DJ Hero (Everything)
This game is completely baffling when all you see is a screen, and Activision is doing a terrible job of explaining it.
Almost every time I am in their booth, there is a dude on stage playing it, and only the most recent time did they actually have a camera pointed at the controller so I might understand what was going on with the note highway. There are three lanes, not five. Some notes require a simple button press, others holding a button whilst scratchity scratch scratching the record. The outer two lanes also require you to flip crossfader switches at various points in the song. Once you figure out what the fuck is going on, it seems like a fairly decent package. One mode demonstrated allowed two players to compete mixing two different songs from the 80+ songs available, and a second player can join in on guitar when playing on The aesthetic is generally much smoother and polished than Guitar Hero has been lately, and obviously there is no competing superior DJ game.
Span Smasher (Wii)
This new Motion Plus-based Nintendo IP is incredibly unengaging. You basically fling the Wii Remote in the direction you want and this yellow blob breaks blocks as it flies in that direction. That’s it. Occasionally you collect doodads that don’t appear to do anything. There didn’t seem to be any way to die, or any real compelling reason to continue. I lost interest in less than five minutes. No wonder they didn’t make a big deal out of this one.
Blur (PS3, 360)
This is like if you took Project Gotham Racing and removed everything that made it unique, and then added a bunch of really terribly implemented Mario Kart tropes. Let me back up. Blur is a racing game made by Project Gotham developers Bizarre Creations.

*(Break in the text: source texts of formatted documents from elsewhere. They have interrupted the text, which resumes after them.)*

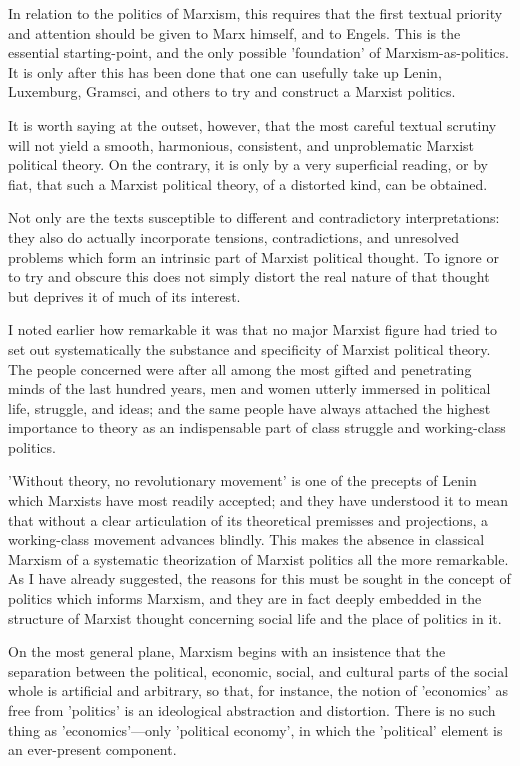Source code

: In relation to the politics of Marxism, this requires that the first textual priority and attention should be given to Marx himself, and to Engels. This is the essential starting-point, and the only possible 'foundation' of Marxism-as-politics. It is only after this has been done that one can usefully take up Lenin, Luxemburg, Gramsci, and others to try and construct a Marxist politics.

It is worth saying at the outset, however, that the most careful textual scrutiny will not yield a smooth, harmonious, consistent, and unproblematic Marxist political theory. On the contrary, it is only by a very superficial reading, or by fiat, that such a Marxist political theory, of a distorted kind, can be obtained.

Not only are the texts susceptible to different and contradictory interpretations: they also do actually incorporate tensions, contradictions, and unresolved problems which form an intrinsic part of Marxist political thought. To ignore or to try and obscure this does not simply distort the real nature of that thought but deprives it of much of its interest.

I noted earlier how remarkable it was that no major Marxist figure had tried to set out systematically the substance and specificity of Marxist political theory. The people concerned were after all among the most gifted and penetrating minds of the last hundred years, men and women utterly immersed in political life, struggle, and ideas; and the same people have always attached the highest importance to theory as an indispensable part of class struggle and working-class politics.

'Without theory, no revolutionary movement' is one of the precepts of Lenin which Marxists have most readily accepted; and they have understood it to mean that without a clear articulation of its theoretical premisses and projections, a working-class movement advances blindly. This makes the absence in classical Marxism of a systematic theorization of Marxist politics all the more remarkable. As I have already suggested, the reasons for this must be sought in the concept of politics which informs Marxism, and they are in fact deeply embedded in the structure of Marxist thought concerning social life and the place of politics in it.

On the most general plane, Marxism begins with an insistence that the separation between the political, economic, social, and cultural parts of the social whole is artificial and arbitrary, so that, for instance, the notion of 'economics' as free from 'politics' is an ideological abstraction and distortion. There is no such thing as 'economics'—only 'political economy', in which the 'political' element is an ever-present component.

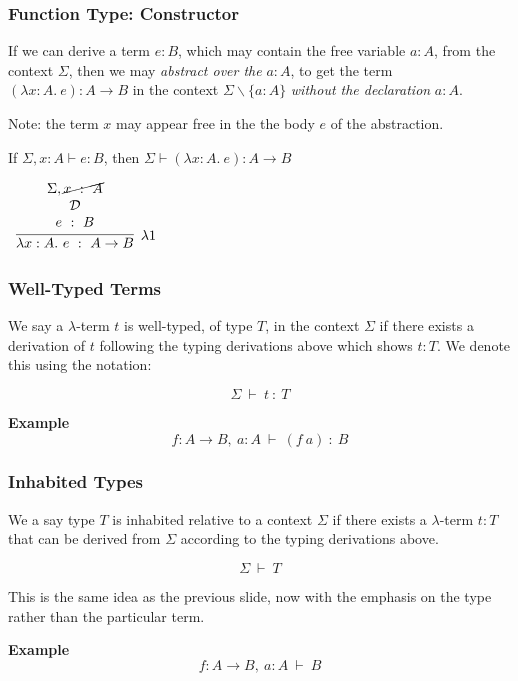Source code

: \documentclass{beamer}
\theoremstyle{indentDefn} \newtheorem{defn}[]{Definition}
\begin{document}
\begin{frame}
  \frametitle{Function Type: Constructor}

  If we can derive a term $e : B$, which may contain the free variable $a:A$, from the context $\Sigma$, then we may \emph{abstract over the} $a : A$, to get the term $(\lambda x : A. \ e) : A \to B$ in the context $\Sigma \backslash \{a:A\}$ \emph{without the declaration} $a : A$. 
  
  Note: the term $x$ may appear free in the the body $e$ of the abstraction. 

  If $\Sigma, x : A \vdash e : B$, then $\Sigma \vdash (\lambda x : A. \ e) : A \to B$

  \vspace{5mm}

	\begin{center}		
		$\begin{array}{c}		
			\infer[\lambda 1]{\lambda x:A. \ e \ : \ A \to B}
				{\begin{array}{c} \Sigma, \cancel{x \ : \ A} \\ \mathcal{D} \\ e \ : \ B \end{array}}
		\end{array}$
	\end{center}
  
  \vspace{20mm}

\end{frame}

\begin{frame}
  \frametitle{Well-Typed Terms}

  We say a $\lambda$-term $t$ is well-typed, of type $T$, in the context $\Sigma$ if there exists a derivation of $t$ following the typing derivations above which shows $t : T$. We denote this using the notation:

  $$\Sigma \ \vdash \ t \ : \ T$$

  {\bf Example} $$f : A \to B, \ a : A \ \vdash \ (f \ a) \ : \ B$$

  \vspace{3cm}

\end{frame}

\begin{frame}
  \frametitle{Inhabited Types}

  We a say type $T$ is inhabited relative to a context $\Sigma$ if there exists a $\lambda$-term $t : T$ that can be derived from $\Sigma$ according to the typing derivations above. 

  $$\Sigma \ \vdash \ T$$
  
  This is the same idea as the previous slide, now with the emphasis on the type rather than the particular term.

  {\bf Example} $$f : A \to B, \ a : A \ \vdash \ B$$

  \vspace{30mm}

\end{frame}
\end{document}
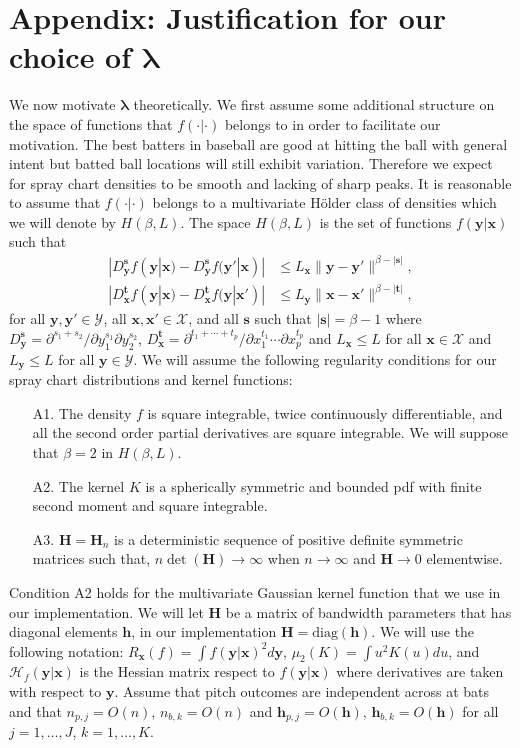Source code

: \documentclass[11pt]{article}
\newcommand{\Y}{\mathcal{Y}}
\newcommand{\X}{\mathcal{X}}
\newcommand{\Hcal}{\mathcal{H}}
\newcommand{\Hbf}{\textbf{H}}
\newcommand{\y}{\textbf{y}}
\newcommand{\x}{\textbf{x}}
\newcommand{\h}{\textbf{h}}
\newcommand{\s}{\textbf{s}}
\newcommand{\tbf}{\textbf{t}}
\newcommand{\lambdabf}{\boldsymbol{\lambda}}
\begin{document}
\section*{Appendix: Justification for our choice of $\lambdabf$}

We now motivate $\lambdabf$ theoretically. We first assume some additional structure on the space of functions that $f(\cdot|\cdot)$ belongs to in order to facilitate our motivation. The best batters in baseball are good at hitting the ball with general intent but batted ball locations will still exhibit variation. Therefore we expect for spray chart densities to be smooth and lacking of sharp peaks. It is reasonable to assume that $f(\cdot|\cdot)$ belongs to a multivariate H{\"o}lder class of densities which we will denote by $H(\beta,L)$. The space $H(\beta,L)$ is the set of functions $f(\y|\x)$ such that 
\begin{align*}
|D_{\y}^\s f(\y|\x) - D_{\y}^\s f(\y'|\x)| &\leq L_\x\|\y - \y'\|^{\beta - |\s|}, \\
|D_{\x}^\tbf f(\y|\x) - D_{\x}^\tbf f(\y|\x')| &\leq L_\y\|\x - \x'\|^{\beta - |\tbf|}, 
\end{align*}
for all $\y,\y' \in \Y$, all $\x,\x' \in \X$, and all $\s$ such that $|\s| = \beta - 1$ where
$D_{\y}^\s = \partial^{s_1 + s_2}/\partial y_1^{s_1} \partial y_2^{s_2}$, 
$D_{\x}^\tbf = \partial^{t_1 + \cdots + t_p}/\partial x_1^{t_1} \cdots \partial x_p^{t_p}$ and $L_\x \leq L$ for all $\x \in \X$ and $L_\y \leq L$ for all $\y \in \Y$. 
We will assume the following regularity conditions for our spray chart distributions and kernel functions: 

\begin{itemize}
\item[A1.] The density $f$ is square integrable, twice continuously differentiable, and all the second order partial derivatives are square integrable. We will suppose that $\beta = 2$ in $H(\beta,L)$.
\item[A2.] The kernel $K$ is a spherically symmetric and bounded pdf with finite second moment and square integrable.
\item[A3.] $\Hbf = \Hbf_n$ is a deterministic sequence of positive definite symmetric matrices such that, $n\det(\Hbf) \to \infty$ when $n \to \infty$ and $\Hbf \to 0$ elementwise. 
\end{itemize}

Condition A2 holds for the multivariate Gaussian kernel function that we use in our implementation.
We will let $\Hbf$ be a matrix of bandwidth parameters that has diagonal elements $\h$, in our implementation $\Hbf = \text{diag}(\h)$. We will use the following notation: $R_{\x}(f) = \int f(\y|\x)^2 d\y$, $\mu_2(K) = \int u^2K(u)du$, and $\Hcal_f(\y|\x)$ is the Hessian matrix respect to $f(\y|\x)$ where derivatives are taken with respect to $\y$. Assume that pitch outcomes are independent across at bats and that $n_{p,j} = O(n)$, $n_{b,k} = O(n)$ and $\h_{p,j} = O(\h)$, $\h_{b,k} = O(\h)$ for all $j = 1, \ldots, J$, $k = 1, \ldots, K$. 
\end{document}
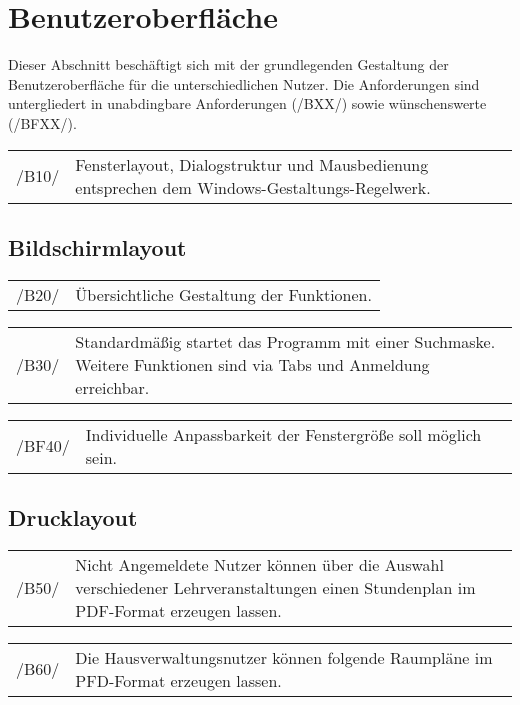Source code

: \section{Benutzeroberfläche}
\label{sec:Benutzeroberfläche}


Dieser Abschnitt beschäftigt sich mit der grundlegenden Gestaltung der Benutzeroberfläche für die unterschiedlichen Nutzer. Die Anforderungen sind untergliedert in unabdingbare Anforderungen (/BXX/) sowie wünschenswerte (/BFXX/).

\begin{tabular}{p{1.5cm}p{14.5cm}}
 /B10/	& Fensterlayout, Dialogstruktur und Mausbedienung entsprechen dem Windows-Gestaltungs-Regelwerk. \\[0.25cm]	 
\end{tabular}

\subsection{Bildschirmlayout}

\begin{tabular}{p{1.5cm}p{14.5cm}}
 /B20/	& Übersichtliche Gestaltung der Funktionen. \\[0.25cm]	 
\end{tabular}

\begin{tabular}{p{1.5cm}p{14.5cm}}
 /B30/	& Standardmäßig startet das Programm mit einer Suchmaske. Weitere Funktionen sind via Tabs und Anmeldung erreichbar. \\[0.25cm]	 
\end{tabular}

\begin{tabular}{p{1.5cm}p{14.5cm}}
 /BF40/	& Individuelle Anpassbarkeit der Fenstergröße soll möglich sein. \\[0.25cm]	 
\end{tabular}

\subsection{Drucklayout}

\begin{tabular}{p{1.5cm}p{14.5cm}}
 /B50/	& Nicht Angemeldete Nutzer können über die Auswahl verschiedener Lehrveranstaltungen einen Stundenplan im PDF-Format erzeugen lassen. \\[0.25cm]	 
\end{tabular}

\begin{tabular}{p{1.5cm}p{14.5cm}}
 /B60/	& Die Hausverwaltungsnutzer können folgende Raumpläne im PFD-Format erzeugen lassen. \\[0.25cm]	 
\end{tabular}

Purportedly, they hope it will widen the racing genre and bring in non-fans.
Unfortunately, it’s incredibly boring. The powerups are generic and uninspired, and you don’t really feel like you’re interacting with any of the other cars. Things happen to you, and then you throw powerups out, and they have absurd range so it doesn’t really feel like you are doing anything to anyone else. It ends up just being boring. Unfortunate, indeed.